Your instructions
Return each line of the records below in which the string "onondoga" turns up.

╭─ Exercise materials

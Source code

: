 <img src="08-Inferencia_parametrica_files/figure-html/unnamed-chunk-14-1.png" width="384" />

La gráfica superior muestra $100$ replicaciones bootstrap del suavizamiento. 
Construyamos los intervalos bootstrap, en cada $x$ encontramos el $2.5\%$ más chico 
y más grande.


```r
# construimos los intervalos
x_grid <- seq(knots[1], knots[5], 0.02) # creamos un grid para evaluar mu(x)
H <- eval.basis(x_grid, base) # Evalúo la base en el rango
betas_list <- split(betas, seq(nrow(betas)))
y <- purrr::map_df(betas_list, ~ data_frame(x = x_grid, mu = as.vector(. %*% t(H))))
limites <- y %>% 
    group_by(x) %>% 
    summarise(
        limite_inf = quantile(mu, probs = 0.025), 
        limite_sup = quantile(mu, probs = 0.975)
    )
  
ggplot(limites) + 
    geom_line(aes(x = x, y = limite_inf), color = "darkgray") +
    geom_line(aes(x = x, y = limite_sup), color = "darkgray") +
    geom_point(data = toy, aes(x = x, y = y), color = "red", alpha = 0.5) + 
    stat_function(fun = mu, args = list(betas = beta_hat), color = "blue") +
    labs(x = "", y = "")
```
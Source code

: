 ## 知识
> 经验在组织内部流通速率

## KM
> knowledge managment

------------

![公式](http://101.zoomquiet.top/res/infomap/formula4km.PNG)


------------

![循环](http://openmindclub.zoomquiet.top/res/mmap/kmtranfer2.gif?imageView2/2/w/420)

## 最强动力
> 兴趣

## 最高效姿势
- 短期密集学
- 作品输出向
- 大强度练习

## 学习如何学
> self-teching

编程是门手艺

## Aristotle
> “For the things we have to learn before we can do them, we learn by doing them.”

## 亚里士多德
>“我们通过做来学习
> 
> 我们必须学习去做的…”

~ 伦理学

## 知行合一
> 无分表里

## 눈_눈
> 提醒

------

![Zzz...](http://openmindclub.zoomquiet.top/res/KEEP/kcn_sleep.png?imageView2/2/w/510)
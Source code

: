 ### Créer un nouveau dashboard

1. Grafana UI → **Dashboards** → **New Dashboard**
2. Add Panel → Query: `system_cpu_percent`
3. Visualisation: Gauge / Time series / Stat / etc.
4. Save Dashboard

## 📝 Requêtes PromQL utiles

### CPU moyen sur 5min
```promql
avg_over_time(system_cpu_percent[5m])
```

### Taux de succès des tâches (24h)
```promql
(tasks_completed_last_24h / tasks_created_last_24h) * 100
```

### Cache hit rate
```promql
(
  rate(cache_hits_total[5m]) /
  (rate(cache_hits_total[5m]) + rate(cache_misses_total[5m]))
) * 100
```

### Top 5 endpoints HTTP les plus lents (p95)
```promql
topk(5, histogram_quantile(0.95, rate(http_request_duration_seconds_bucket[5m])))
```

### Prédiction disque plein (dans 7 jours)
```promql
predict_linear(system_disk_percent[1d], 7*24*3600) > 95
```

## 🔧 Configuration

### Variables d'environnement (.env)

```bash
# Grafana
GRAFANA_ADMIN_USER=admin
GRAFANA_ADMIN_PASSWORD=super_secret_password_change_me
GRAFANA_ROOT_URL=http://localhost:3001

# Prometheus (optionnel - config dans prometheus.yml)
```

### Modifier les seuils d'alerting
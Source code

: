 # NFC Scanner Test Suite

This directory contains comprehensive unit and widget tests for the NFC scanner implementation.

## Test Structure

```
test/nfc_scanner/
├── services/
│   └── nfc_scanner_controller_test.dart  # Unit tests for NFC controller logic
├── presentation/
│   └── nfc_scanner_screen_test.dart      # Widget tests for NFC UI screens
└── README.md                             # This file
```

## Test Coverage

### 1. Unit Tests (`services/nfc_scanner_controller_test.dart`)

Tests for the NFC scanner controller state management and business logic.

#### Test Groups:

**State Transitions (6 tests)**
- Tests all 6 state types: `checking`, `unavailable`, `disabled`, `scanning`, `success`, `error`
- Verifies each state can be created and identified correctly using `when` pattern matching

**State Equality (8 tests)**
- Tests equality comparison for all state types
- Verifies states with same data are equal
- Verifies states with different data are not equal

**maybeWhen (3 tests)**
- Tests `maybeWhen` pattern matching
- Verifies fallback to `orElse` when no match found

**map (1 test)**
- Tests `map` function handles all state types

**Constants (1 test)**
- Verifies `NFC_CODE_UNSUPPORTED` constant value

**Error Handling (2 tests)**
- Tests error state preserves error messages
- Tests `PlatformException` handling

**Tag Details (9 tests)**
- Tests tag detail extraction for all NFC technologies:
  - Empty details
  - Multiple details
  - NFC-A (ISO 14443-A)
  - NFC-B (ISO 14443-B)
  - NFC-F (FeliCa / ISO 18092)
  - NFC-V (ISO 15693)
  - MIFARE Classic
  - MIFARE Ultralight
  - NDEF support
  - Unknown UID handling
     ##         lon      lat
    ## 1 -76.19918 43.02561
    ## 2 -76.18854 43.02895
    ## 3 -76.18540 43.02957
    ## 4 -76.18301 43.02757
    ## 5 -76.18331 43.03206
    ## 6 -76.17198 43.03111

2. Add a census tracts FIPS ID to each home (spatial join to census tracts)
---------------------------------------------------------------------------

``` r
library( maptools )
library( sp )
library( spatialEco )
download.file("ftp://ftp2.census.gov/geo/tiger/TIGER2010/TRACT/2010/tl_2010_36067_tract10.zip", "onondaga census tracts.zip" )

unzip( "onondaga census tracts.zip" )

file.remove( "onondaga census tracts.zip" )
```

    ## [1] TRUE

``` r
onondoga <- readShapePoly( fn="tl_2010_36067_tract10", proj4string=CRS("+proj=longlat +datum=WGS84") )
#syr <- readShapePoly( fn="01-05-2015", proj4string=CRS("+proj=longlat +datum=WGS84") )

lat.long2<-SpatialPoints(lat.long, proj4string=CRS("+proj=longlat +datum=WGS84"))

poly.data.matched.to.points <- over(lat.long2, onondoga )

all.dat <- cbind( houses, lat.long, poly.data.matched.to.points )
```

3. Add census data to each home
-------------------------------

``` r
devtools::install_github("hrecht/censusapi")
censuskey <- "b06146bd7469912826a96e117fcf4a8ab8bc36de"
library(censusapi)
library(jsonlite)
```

╰─

Response to this exercise
onondoga <- readShapePoly( fn="tl_2010_36067_tract10", proj4string=CRS("+proj=longlat +datum=WGS84") )
poly.data.matched.to.points <- over(lat.long2, onondoga )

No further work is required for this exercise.